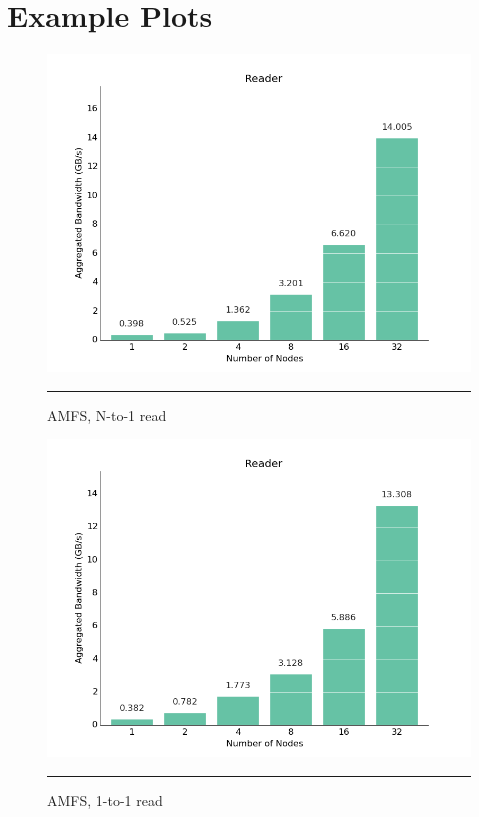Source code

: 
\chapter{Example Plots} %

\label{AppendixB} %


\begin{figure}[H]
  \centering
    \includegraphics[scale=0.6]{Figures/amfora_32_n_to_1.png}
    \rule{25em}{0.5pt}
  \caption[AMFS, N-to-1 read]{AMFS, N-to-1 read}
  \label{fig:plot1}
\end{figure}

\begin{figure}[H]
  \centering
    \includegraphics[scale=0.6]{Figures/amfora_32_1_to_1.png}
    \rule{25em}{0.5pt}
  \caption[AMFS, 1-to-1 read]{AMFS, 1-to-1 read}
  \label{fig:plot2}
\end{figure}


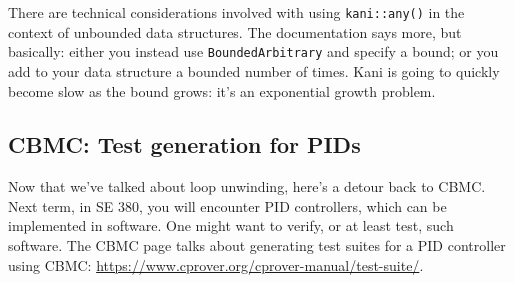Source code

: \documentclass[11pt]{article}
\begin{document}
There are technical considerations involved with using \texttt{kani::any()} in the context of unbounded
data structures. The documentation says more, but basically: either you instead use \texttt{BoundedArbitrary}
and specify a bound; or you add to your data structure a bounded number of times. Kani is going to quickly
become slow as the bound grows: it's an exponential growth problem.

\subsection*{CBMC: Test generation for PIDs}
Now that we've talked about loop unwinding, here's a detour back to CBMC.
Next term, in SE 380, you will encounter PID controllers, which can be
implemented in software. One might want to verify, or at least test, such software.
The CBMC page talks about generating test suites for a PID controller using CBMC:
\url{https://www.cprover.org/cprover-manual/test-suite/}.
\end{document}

++++++++++

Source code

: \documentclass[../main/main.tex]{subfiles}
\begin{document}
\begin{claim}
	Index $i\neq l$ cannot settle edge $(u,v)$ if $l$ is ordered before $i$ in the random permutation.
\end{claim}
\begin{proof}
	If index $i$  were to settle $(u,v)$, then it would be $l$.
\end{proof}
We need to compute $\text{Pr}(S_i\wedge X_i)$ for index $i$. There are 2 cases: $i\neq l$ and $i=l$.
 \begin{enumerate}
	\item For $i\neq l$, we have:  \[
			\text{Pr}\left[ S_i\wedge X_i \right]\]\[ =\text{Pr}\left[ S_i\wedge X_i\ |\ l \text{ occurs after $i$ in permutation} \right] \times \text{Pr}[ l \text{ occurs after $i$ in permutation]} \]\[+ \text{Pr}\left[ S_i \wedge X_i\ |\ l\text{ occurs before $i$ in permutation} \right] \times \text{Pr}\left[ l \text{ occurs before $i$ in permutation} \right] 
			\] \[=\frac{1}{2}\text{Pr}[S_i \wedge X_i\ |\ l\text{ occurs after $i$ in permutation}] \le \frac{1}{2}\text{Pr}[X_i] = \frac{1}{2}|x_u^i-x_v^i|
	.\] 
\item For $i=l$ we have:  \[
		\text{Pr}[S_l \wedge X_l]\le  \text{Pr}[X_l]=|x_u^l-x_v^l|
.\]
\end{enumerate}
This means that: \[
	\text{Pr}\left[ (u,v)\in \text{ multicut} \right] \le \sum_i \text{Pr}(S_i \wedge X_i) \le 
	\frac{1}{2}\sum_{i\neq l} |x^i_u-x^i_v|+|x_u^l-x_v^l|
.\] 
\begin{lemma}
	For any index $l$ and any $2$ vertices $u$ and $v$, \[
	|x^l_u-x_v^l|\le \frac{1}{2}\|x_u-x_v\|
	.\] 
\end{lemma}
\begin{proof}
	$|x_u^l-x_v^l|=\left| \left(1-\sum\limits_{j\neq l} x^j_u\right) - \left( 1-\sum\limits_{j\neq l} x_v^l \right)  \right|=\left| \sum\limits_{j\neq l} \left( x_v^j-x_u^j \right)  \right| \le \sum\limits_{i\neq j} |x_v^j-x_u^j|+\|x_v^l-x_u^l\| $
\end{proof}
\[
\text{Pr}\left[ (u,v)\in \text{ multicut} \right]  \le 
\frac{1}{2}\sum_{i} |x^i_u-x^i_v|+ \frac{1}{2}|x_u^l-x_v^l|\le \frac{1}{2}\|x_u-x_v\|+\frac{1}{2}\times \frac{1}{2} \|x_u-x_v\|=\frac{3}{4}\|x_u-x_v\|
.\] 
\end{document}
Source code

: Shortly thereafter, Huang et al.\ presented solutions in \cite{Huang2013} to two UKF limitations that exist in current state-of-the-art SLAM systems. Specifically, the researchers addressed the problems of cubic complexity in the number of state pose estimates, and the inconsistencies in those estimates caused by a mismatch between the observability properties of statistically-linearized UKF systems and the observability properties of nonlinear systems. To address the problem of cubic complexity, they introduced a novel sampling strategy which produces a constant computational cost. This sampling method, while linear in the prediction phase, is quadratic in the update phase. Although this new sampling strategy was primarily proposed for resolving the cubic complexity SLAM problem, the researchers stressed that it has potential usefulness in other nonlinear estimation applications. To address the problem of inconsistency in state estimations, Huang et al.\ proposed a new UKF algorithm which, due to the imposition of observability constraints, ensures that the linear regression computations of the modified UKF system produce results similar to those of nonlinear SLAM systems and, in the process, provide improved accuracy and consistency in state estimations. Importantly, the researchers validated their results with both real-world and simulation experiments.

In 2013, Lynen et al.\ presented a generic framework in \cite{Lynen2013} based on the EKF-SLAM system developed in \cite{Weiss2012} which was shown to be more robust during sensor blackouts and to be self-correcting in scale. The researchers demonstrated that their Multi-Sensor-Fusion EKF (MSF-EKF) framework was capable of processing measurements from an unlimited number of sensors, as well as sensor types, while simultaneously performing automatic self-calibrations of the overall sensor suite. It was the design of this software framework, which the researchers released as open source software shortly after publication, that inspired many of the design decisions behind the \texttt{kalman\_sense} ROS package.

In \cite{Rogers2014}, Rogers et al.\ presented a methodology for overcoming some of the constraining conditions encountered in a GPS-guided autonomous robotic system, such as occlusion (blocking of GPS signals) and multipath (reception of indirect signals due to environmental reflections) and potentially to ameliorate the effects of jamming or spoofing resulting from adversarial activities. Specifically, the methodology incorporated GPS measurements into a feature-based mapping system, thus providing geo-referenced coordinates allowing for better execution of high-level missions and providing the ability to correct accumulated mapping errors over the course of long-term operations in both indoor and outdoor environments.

++++++++++

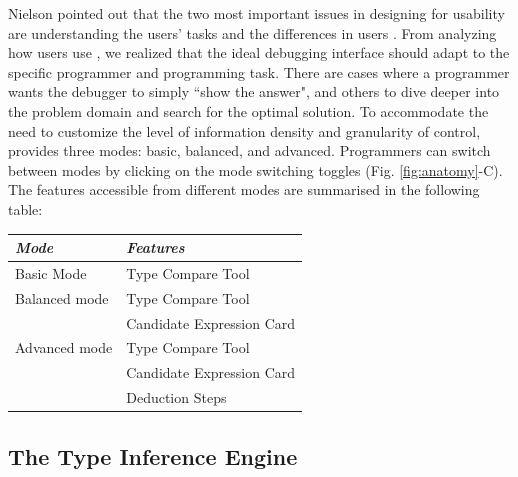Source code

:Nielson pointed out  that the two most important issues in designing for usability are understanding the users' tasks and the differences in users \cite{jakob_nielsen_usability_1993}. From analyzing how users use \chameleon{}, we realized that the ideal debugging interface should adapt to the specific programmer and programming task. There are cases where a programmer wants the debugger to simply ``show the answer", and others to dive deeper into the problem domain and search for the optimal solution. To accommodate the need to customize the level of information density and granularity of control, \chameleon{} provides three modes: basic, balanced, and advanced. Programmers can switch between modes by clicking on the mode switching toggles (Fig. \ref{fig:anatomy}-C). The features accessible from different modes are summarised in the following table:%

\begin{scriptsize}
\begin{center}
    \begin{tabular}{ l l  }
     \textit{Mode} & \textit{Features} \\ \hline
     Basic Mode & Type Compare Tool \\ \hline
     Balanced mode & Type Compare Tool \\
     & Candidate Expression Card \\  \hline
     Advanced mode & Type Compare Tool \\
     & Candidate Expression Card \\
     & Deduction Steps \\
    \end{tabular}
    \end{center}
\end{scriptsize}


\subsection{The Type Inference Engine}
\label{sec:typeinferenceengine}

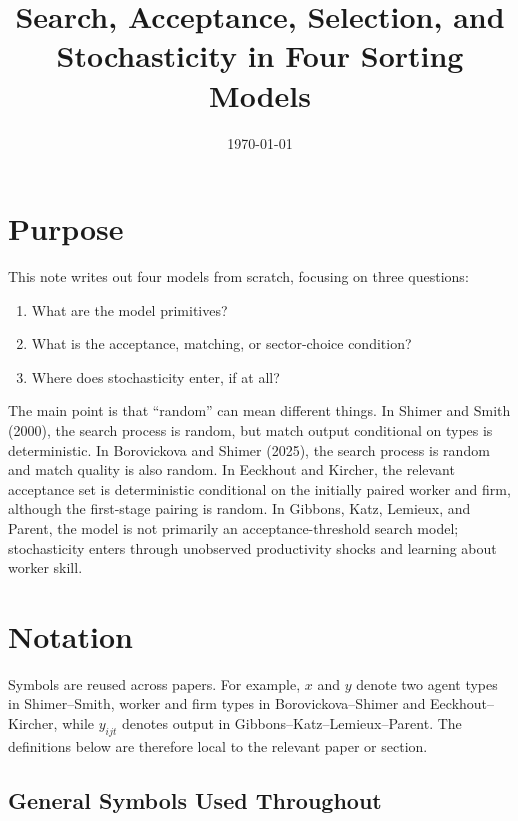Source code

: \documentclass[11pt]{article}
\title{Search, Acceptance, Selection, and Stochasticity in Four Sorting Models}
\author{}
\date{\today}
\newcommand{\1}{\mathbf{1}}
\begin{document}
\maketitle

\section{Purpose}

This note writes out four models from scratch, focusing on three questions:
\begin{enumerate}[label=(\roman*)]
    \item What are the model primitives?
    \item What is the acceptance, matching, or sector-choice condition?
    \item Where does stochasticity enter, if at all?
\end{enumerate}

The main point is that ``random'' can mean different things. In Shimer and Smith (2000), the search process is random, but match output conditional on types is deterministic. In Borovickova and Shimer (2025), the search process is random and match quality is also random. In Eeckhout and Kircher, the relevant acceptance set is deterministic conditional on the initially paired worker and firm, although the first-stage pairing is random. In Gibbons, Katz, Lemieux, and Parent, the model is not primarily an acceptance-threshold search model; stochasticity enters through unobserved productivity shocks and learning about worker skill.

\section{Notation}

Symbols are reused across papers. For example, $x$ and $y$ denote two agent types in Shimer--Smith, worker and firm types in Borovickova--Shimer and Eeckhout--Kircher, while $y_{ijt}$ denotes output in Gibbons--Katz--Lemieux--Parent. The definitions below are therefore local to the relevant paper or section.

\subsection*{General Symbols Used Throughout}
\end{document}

++++++++++

--- DESCRIPTION OF THE TASK ---
Which lines contain "random"? Copy each of them from the listing.

--- EXPECTED OUTPUT ---
	Index $i\neq l$ cannot settle edge $(u,v)$ if $l$ is ordered before $i$ in the random permutation.
The main point is that ``random'' can mean different things. In Shimer and Smith (2000), the search process is random, but match output conditional on types is deterministic. In Borovickova and Shimer (2025), the search process is random and match quality is also random. In Eeckhout and Kircher, the relevant acceptance set is deterministic conditional on the initially paired worker and firm, although the first-stage pairing is random. In Gibbons, Katz, Lemieux, and Parent, the model is not primarily an acceptance-threshold search model; stochasticity enters through unobserved productivity shocks and learning about worker skill.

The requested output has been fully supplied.